- Supplied records
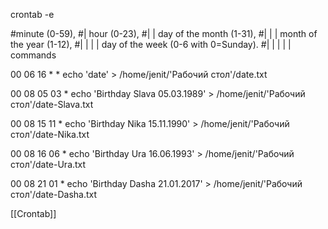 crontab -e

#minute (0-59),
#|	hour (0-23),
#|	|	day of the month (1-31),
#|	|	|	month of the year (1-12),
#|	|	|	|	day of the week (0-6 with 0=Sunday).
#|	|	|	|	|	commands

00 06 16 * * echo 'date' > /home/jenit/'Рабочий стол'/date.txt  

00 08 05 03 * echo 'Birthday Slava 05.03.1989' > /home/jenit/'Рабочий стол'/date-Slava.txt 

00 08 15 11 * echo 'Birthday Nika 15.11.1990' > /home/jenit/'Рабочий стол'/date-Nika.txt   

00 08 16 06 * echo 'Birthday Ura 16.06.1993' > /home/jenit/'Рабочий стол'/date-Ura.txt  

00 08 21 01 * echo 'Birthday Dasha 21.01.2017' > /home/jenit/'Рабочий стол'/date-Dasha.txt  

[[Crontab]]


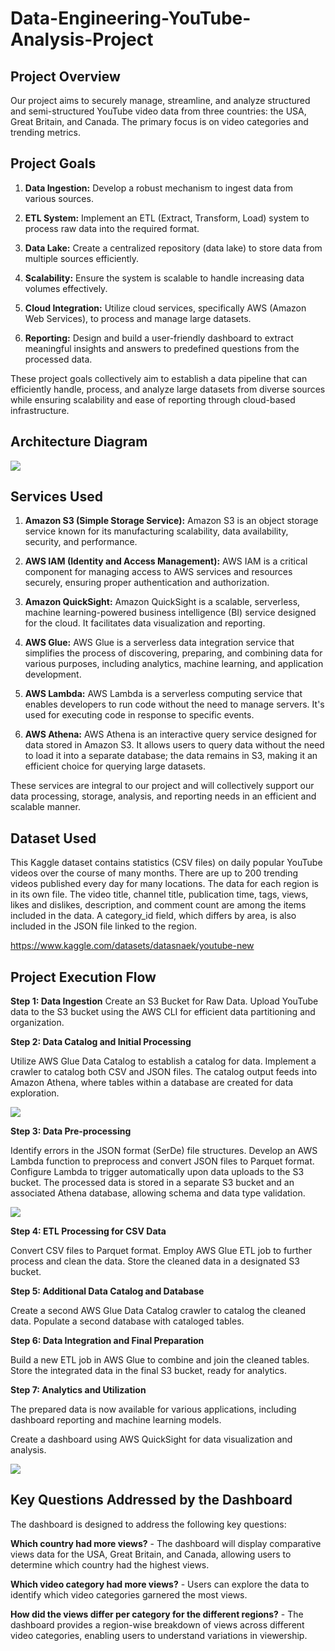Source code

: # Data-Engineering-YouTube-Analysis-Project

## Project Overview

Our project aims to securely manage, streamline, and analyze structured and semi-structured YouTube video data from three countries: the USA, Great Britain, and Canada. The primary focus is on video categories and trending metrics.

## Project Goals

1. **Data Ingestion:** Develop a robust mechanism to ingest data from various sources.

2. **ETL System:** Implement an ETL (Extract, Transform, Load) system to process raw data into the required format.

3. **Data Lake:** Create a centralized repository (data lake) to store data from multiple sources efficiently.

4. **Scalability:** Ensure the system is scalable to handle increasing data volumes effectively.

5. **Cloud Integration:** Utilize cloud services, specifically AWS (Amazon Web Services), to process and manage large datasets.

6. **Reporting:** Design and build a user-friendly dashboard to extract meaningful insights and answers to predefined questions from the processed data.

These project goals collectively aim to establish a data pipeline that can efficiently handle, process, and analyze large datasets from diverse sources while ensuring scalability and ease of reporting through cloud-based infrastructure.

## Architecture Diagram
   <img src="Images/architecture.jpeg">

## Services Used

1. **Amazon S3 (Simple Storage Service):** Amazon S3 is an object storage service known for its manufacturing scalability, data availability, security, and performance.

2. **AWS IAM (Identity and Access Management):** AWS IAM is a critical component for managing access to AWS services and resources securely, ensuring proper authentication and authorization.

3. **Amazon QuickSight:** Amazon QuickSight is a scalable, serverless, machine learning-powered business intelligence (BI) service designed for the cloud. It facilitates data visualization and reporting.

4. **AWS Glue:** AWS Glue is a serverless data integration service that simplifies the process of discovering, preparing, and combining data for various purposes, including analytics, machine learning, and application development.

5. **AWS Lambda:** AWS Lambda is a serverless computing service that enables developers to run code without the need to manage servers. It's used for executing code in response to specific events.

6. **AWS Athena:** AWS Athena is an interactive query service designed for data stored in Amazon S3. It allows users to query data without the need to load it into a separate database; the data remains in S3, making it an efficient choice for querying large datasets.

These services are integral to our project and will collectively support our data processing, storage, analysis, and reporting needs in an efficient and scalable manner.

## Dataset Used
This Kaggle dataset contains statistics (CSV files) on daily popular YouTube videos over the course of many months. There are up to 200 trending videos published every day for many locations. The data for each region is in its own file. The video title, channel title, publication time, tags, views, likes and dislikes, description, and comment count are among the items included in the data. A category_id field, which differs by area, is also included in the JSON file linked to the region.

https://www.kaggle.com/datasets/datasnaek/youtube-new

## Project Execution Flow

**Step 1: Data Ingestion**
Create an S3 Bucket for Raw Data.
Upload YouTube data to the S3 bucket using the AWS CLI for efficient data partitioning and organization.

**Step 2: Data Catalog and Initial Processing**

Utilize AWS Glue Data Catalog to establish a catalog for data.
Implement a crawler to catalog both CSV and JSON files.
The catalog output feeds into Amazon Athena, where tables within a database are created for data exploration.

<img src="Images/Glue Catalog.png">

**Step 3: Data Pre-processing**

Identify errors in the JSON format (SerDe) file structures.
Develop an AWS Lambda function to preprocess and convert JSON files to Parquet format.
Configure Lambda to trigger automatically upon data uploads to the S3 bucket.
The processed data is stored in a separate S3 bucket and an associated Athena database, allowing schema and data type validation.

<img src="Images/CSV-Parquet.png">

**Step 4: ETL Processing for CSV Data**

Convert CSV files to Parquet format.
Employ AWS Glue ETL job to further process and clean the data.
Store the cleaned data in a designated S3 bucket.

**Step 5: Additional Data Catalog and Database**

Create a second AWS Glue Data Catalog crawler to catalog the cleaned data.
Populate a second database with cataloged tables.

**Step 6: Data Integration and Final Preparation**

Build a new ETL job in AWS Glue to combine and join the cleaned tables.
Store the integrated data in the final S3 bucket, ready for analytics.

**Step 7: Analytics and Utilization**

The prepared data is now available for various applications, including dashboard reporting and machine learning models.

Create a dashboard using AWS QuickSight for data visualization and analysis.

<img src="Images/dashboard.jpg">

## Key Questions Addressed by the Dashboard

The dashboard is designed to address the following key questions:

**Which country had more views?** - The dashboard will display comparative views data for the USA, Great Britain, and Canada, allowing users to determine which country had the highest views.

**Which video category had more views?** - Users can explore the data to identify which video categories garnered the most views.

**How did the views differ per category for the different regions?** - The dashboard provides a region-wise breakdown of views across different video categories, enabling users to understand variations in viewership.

- Exercise aim
Skip the images and restate each record above word for word.

- Problem solution
 crontab -e

#minute (0-59),
#|	hour (0-23),
#|	|	day of the month (1-31),
#|	|	|	month of the year (1-12),
#|	|	|	|	day of the week (0-6 with 0=Sunday).
#|	|	|	|	|	commands

00 06 16 * * echo 'date' > /home/jenit/'Рабочий стол'/date.txt  

00 08 05 03 * echo 'Birthday Slava 05.03.1989' > /home/jenit/'Рабочий стол'/date-Slava.txt 

00 08 15 11 * echo 'Birthday Nika 15.11.1990' > /home/jenit/'Рабочий стол'/date-Nika.txt   

00 08 16 06 * echo 'Birthday Ura 16.06.1993' > /home/jenit/'Рабочий стол'/date-Ura.txt  

00 08 21 01 * echo 'Birthday Dasha 21.01.2017' > /home/jenit/'Рабочий стол'/date-Dasha.txt  

[[Crontab]]


Source code

: # Data-Engineering-YouTube-Analysis-Project

## Project Overview

Our project aims to securely manage, streamline, and analyze structured and semi-structured YouTube video data from three countries: the USA, Great Britain, and Canada. The primary focus is on video categories and trending metrics.

## Project Goals

1. **Data Ingestion:** Develop a robust mechanism to ingest data from various sources.

2. **ETL System:** Implement an ETL (Extract, Transform, Load) system to process raw data into the required format.

3. **Data Lake:** Create a centralized repository (data lake) to store data from multiple sources efficiently.

4. **Scalability:** Ensure the system is scalable to handle increasing data volumes effectively.

5. **Cloud Integration:** Utilize cloud services, specifically AWS (Amazon Web Services), to process and manage large datasets.

6. **Reporting:** Design and build a user-friendly dashboard to extract meaningful insights and answers to predefined questions from the processed data.

These project goals collectively aim to establish a data pipeline that can efficiently handle, process, and analyze large datasets from diverse sources while ensuring scalability and ease of reporting through cloud-based infrastructure.

## Architecture Diagram
   <img src="Images/architecture.jpeg">

## Services Used

1. **Amazon S3 (Simple Storage Service):** Amazon S3 is an object storage service known for its manufacturing scalability, data availability, security, and performance.

2. **AWS IAM (Identity and Access Management):** AWS IAM is a critical component for managing access to AWS services and resources securely, ensuring proper authentication and authorization.

3. **Amazon QuickSight:** Amazon QuickSight is a scalable, serverless, machine learning-powered business intelligence (BI) service designed for the cloud. It facilitates data visualization and reporting.

4. **AWS Glue:** AWS Glue is a serverless data integration service that simplifies the process of discovering, preparing, and combining data for various purposes, including analytics, machine learning, and application development.

5. **AWS Lambda:** AWS Lambda is a serverless computing service that enables developers to run code without the need to manage servers. It's used for executing code in response to specific events.

6. **AWS Athena:** AWS Athena is an interactive query service designed for data stored in Amazon S3. It allows users to query data without the need to load it into a separate database; the data remains in S3, making it an efficient choice for querying large datasets.

These services are integral to our project and will collectively support our data processing, storage, analysis, and reporting needs in an efficient and scalable manner.

## Dataset Used
This Kaggle dataset contains statistics (CSV files) on daily popular YouTube videos over the course of many months. There are up to 200 trending videos published every day for many locations. The data for each region is in its own file. The video title, channel title, publication time, tags, views, likes and dislikes, description, and comment count are among the items included in the data. A category_id field, which differs by area, is also included in the JSON file linked to the region.

https://www.kaggle.com/datasets/datasnaek/youtube-new

## Project Execution Flow

**Step 1: Data Ingestion**
Create an S3 Bucket for Raw Data.
Upload YouTube data to the S3 bucket using the AWS CLI for efficient data partitioning and organization.

**Step 2: Data Catalog and Initial Processing**

Utilize AWS Glue Data Catalog to establish a catalog for data.
Implement a crawler to catalog both CSV and JSON files.
The catalog output feeds into Amazon Athena, where tables within a database are created for data exploration.

<img src="Images/Glue Catalog.png">

**Step 3: Data Pre-processing**

Identify errors in the JSON format (SerDe) file structures.
Develop an AWS Lambda function to preprocess and convert JSON files to Parquet format.
Configure Lambda to trigger automatically upon data uploads to the S3 bucket.
The processed data is stored in a separate S3 bucket and an associated Athena database, allowing schema and data type validation.

<img src="Images/CSV-Parquet.png">

**Step 4: ETL Processing for CSV Data**

Convert CSV files to Parquet format.
Employ AWS Glue ETL job to further process and clean the data.
Store the cleaned data in a designated S3 bucket.

**Step 5: Additional Data Catalog and Database**

Create a second AWS Glue Data Catalog crawler to catalog the cleaned data.
Populate a second database with cataloged tables.

**Step 6: Data Integration and Final Preparation**

Build a new ETL job in AWS Glue to combine and join the cleaned tables.
Store the integrated data in the final S3 bucket, ready for analytics.

**Step 7: Analytics and Utilization**

The prepared data is now available for various applications, including dashboard reporting and machine learning models.

Create a dashboard using AWS QuickSight for data visualization and analysis.

<img src="Images/dashboard.jpg">

## Key Questions Addressed by the Dashboard

The dashboard is designed to address the following key questions:

**Which country had more views?** - The dashboard will display comparative views data for the USA, Great Britain, and Canada, allowing users to determine which country had the highest views.

**Which video category had more views?** - Users can explore the data to identify which video categories garnered the most views.

**How did the views differ per category for the different regions?** - The dashboard provides a region-wise breakdown of views across different video categories, enabling users to understand variations in viewership.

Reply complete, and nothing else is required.